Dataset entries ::
-- Opening Marker --

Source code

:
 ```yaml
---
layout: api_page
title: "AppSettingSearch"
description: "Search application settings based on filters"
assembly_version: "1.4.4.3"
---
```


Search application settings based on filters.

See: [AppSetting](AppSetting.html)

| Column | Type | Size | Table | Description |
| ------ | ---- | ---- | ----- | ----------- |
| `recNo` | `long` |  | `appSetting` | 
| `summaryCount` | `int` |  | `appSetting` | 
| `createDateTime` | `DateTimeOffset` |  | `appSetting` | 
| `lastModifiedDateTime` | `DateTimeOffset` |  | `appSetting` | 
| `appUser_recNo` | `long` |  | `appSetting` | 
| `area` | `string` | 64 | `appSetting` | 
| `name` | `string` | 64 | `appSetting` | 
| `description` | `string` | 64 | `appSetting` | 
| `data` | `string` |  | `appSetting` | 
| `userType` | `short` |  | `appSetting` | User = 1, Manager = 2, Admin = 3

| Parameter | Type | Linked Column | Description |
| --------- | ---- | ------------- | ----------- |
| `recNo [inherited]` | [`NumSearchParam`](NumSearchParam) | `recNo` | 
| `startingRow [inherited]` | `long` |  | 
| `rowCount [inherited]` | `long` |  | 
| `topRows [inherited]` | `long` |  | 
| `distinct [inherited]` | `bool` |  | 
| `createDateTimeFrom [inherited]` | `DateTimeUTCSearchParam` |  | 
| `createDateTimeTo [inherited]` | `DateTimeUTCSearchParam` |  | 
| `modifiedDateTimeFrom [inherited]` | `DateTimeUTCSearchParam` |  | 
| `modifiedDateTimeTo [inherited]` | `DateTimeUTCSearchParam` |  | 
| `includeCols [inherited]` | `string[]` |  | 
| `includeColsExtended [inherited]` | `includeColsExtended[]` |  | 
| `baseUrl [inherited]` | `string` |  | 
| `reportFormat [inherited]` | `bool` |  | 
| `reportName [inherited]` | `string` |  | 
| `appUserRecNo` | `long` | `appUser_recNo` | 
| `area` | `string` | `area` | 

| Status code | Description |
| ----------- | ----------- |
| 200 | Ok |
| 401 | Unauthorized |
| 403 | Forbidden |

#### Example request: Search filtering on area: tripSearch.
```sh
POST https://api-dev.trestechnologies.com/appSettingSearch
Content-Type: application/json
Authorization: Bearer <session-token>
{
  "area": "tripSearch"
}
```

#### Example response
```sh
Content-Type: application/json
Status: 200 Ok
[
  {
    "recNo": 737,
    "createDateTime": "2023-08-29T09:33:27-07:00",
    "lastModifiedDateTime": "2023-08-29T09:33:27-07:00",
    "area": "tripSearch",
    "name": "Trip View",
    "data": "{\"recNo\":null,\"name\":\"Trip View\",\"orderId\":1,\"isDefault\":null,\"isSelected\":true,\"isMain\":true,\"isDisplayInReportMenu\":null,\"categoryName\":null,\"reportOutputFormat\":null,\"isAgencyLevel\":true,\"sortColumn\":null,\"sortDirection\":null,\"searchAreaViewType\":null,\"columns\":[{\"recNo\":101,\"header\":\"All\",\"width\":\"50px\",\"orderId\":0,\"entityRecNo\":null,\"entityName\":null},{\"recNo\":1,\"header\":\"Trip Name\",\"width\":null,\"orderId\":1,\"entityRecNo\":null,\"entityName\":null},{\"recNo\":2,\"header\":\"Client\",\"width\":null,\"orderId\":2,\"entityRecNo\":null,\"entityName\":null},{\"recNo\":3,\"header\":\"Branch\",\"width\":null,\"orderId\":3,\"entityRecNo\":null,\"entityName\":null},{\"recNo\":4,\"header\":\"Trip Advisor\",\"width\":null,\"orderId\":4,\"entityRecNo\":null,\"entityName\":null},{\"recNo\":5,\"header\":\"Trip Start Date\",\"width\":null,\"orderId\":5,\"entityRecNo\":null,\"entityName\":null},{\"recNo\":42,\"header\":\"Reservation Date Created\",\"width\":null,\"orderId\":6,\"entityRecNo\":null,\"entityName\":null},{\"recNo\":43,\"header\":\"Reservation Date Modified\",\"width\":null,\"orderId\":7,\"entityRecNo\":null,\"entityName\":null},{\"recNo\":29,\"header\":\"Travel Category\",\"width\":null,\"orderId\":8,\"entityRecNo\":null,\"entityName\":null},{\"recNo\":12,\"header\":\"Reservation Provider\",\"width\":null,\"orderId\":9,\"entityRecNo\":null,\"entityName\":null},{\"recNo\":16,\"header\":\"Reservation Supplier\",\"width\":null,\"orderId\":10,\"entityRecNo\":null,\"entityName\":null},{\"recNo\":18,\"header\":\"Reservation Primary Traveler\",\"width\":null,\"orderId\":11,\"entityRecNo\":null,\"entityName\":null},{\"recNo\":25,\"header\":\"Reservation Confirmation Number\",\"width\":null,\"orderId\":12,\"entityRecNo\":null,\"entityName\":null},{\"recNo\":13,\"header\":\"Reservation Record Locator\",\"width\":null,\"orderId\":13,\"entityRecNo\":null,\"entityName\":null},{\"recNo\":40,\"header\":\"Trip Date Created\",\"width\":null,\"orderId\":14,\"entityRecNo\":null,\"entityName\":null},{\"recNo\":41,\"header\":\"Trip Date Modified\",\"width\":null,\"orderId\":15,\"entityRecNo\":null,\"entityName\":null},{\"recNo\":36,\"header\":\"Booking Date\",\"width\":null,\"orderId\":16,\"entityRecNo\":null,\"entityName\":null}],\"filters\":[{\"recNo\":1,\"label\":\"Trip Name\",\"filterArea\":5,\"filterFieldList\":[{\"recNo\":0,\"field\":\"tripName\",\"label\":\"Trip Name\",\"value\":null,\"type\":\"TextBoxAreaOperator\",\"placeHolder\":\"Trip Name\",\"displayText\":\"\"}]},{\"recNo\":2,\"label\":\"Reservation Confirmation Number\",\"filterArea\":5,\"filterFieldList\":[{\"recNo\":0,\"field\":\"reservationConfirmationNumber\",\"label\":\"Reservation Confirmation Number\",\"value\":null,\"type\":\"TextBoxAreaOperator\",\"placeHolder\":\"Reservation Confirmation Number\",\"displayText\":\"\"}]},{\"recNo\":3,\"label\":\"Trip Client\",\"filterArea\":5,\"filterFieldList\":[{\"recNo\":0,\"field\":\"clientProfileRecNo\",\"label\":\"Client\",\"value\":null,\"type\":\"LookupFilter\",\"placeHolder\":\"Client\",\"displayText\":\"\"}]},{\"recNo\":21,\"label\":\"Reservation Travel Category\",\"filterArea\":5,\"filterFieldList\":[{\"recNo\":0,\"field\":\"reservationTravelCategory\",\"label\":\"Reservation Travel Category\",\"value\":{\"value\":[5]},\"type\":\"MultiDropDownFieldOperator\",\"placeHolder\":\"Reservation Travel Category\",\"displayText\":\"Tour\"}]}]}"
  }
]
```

-- Closing Marker --

EXERCISE ::
For this exercise, output the records in full, exactly.

TASK OUTPUT ::
Source code

:
 ```yaml
---
layout: api_page
title: "AppSettingSearch"
description: "Search application settings based on filters"
assembly_version: "1.4.4.3"
---
```


Search application settings based on filters.

See: [AppSetting](AppSetting.html)

| Column | Type | Size | Table | Description |
| ------ | ---- | ---- | ----- | ----------- |
| `recNo` | `long` |  | `appSetting` | 
| `summaryCount` | `int` |  | `appSetting` | 
| `createDateTime` | `DateTimeOffset` |  | `appSetting` | 
| `lastModifiedDateTime` | `DateTimeOffset` |  | `appSetting` | 
| `appUser_recNo` | `long` |  | `appSetting` | 
| `area` | `string` | 64 | `appSetting` | 
| `name` | `string` | 64 | `appSetting` | 
| `description` | `string` | 64 | `appSetting` | 
| `data` | `string` |  | `appSetting` | 
| `userType` | `short` |  | `appSetting` | User = 1, Manager = 2, Admin = 3

| Parameter | Type | Linked Column | Description |
| --------- | ---- | ------------- | ----------- |
| `recNo [inherited]` | [`NumSearchParam`](NumSearchParam) | `recNo` | 
| `startingRow [inherited]` | `long` |  | 
| `rowCount [inherited]` | `long` |  | 
| `topRows [inherited]` | `long` |  | 
| `distinct [inherited]` | `bool` |  | 
| `createDateTimeFrom [inherited]` | `DateTimeUTCSearchParam` |  | 
| `createDateTimeTo [inherited]` | `DateTimeUTCSearchParam` |  | 
| `modifiedDateTimeFrom [inherited]` | `DateTimeUTCSearchParam` |  | 
| `modifiedDateTimeTo [inherited]` | `DateTimeUTCSearchParam` |  | 
| `includeCols [inherited]` | `string[]` |  | 
| `includeColsExtended [inherited]` | `includeColsExtended[]` |  | 
| `baseUrl [inherited]` | `string` |  | 
| `reportFormat [inherited]` | `bool` |  | 
| `reportName [inherited]` | `string` |  | 
| `appUserRecNo` | `long` | `appUser_recNo` | 
| `area` | `string` | `area` | 

| Status code | Description |
| ----------- | ----------- |
| 200 | Ok |
| 401 | Unauthorized |
| 403 | Forbidden |

#### Example request: Search filtering on area: tripSearch.
```sh
POST https://api-dev.trestechnologies.com/appSettingSearch
Content-Type: application/json
Authorization: Bearer <session-token>
{
  "area": "tripSearch"
}
```

#### Example response
```sh
Content-Type: application/json
Status: 200 Ok
[
  {
    "recNo": 737,
    "createDateTime": "2023-08-29T09:33:27-07:00",
    "lastModifiedDateTime": "2023-08-29T09:33:27-07:00",
    "area": "tripSearch",
    "name": "Trip View",
    "data": "{\"recNo\":null,\"name\":\"Trip View\",\"orderId\":1,\"isDefault\":null,\"isSelected\":true,\"isMain\":true,\"isDisplayInReportMenu\":null,\"categoryName\":null,\"reportOutputFormat\":null,\"isAgencyLevel\":true,\"sortColumn\":null,\"sortDirection\":null,\"searchAreaViewType\":null,\"columns\":[{\"recNo\":101,\"header\":\"All\",\"width\":\"50px\",\"orderId\":0,\"entityRecNo\":null,\"entityName\":null},{\"recNo\":1,\"header\":\"Trip Name\",\"width\":null,\"orderId\":1,\"entityRecNo\":null,\"entityName\":null},{\"recNo\":2,\"header\":\"Client\",\"width\":null,\"orderId\":2,\"entityRecNo\":null,\"entityName\":null},{\"recNo\":3,\"header\":\"Branch\",\"width\":null,\"orderId\":3,\"entityRecNo\":null,\"entityName\":null},{\"recNo\":4,\"header\":\"Trip Advisor\",\"width\":null,\"orderId\":4,\"entityRecNo\":null,\"entityName\":null},{\"recNo\":5,\"header\":\"Trip Start Date\",\"width\":null,\"orderId\":5,\"entityRecNo\":null,\"entityName\":null},{\"recNo\":42,\"header\":\"Reservation Date Created\",\"width\":null,\"orderId\":6,\"entityRecNo\":null,\"entityName\":null},{\"recNo\":43,\"header\":\"Reservation Date Modified\",\"width\":null,\"orderId\":7,\"entityRecNo\":null,\"entityName\":null},{\"recNo\":29,\"header\":\"Travel Category\",\"width\":null,\"orderId\":8,\"entityRecNo\":null,\"entityName\":null},{\"recNo\":12,\"header\":\"Reservation Provider\",\"width\":null,\"orderId\":9,\"entityRecNo\":null,\"entityName\":null},{\"recNo\":16,\"header\":\"Reservation Supplier\",\"width\":null,\"orderId\":10,\"entityRecNo\":null,\"entityName\":null},{\"recNo\":18,\"header\":\"Reservation Primary Traveler\",\"width\":null,\"orderId\":11,\"entityRecNo\":null,\"entityName\":null},{\"recNo\":25,\"header\":\"Reservation Confirmation Number\",\"width\":null,\"orderId\":12,\"entityRecNo\":null,\"entityName\":null},{\"recNo\":13,\"header\":\"Reservation Record Locator\",\"width\":null,\"orderId\":13,\"entityRecNo\":null,\"entityName\":null},{\"recNo\":40,\"header\":\"Trip Date Created\",\"width\":null,\"orderId\":14,\"entityRecNo\":null,\"entityName\":null},{\"recNo\":41,\"header\":\"Trip Date Modified\",\"width\":null,\"orderId\":15,\"entityRecNo\":null,\"entityName\":null},{\"recNo\":36,\"header\":\"Booking Date\",\"width\":null,\"orderId\":16,\"entityRecNo\":null,\"entityName\":null}],\"filters\":[{\"recNo\":1,\"label\":\"Trip Name\",\"filterArea\":5,\"filterFieldList\":[{\"recNo\":0,\"field\":\"tripName\",\"label\":\"Trip Name\",\"value\":null,\"type\":\"TextBoxAreaOperator\",\"placeHolder\":\"Trip Name\",\"displayText\":\"\"}]},{\"recNo\":2,\"label\":\"Reservation Confirmation Number\",\"filterArea\":5,\"filterFieldList\":[{\"recNo\":0,\"field\":\"reservationConfirmationNumber\",\"label\":\"Reservation Confirmation Number\",\"value\":null,\"type\":\"TextBoxAreaOperator\",\"placeHolder\":\"Reservation Confirmation Number\",\"displayText\":\"\"}]},{\"recNo\":3,\"label\":\"Trip Client\",\"filterArea\":5,\"filterFieldList\":[{\"recNo\":0,\"field\":\"clientProfileRecNo\",\"label\":\"Client\",\"value\":null,\"type\":\"LookupFilter\",\"placeHolder\":\"Client\",\"displayText\":\"\"}]},{\"recNo\":21,\"label\":\"Reservation Travel Category\",\"filterArea\":5,\"filterFieldList\":[{\"recNo\":0,\"field\":\"reservationTravelCategory\",\"label\":\"Reservation Travel Category\",\"value\":{\"value\":[5]},\"type\":\"MultiDropDownFieldOperator\",\"placeHolder\":\"Reservation Travel Category\",\"displayText\":\"Tour\"}]}]}"
  }
]
```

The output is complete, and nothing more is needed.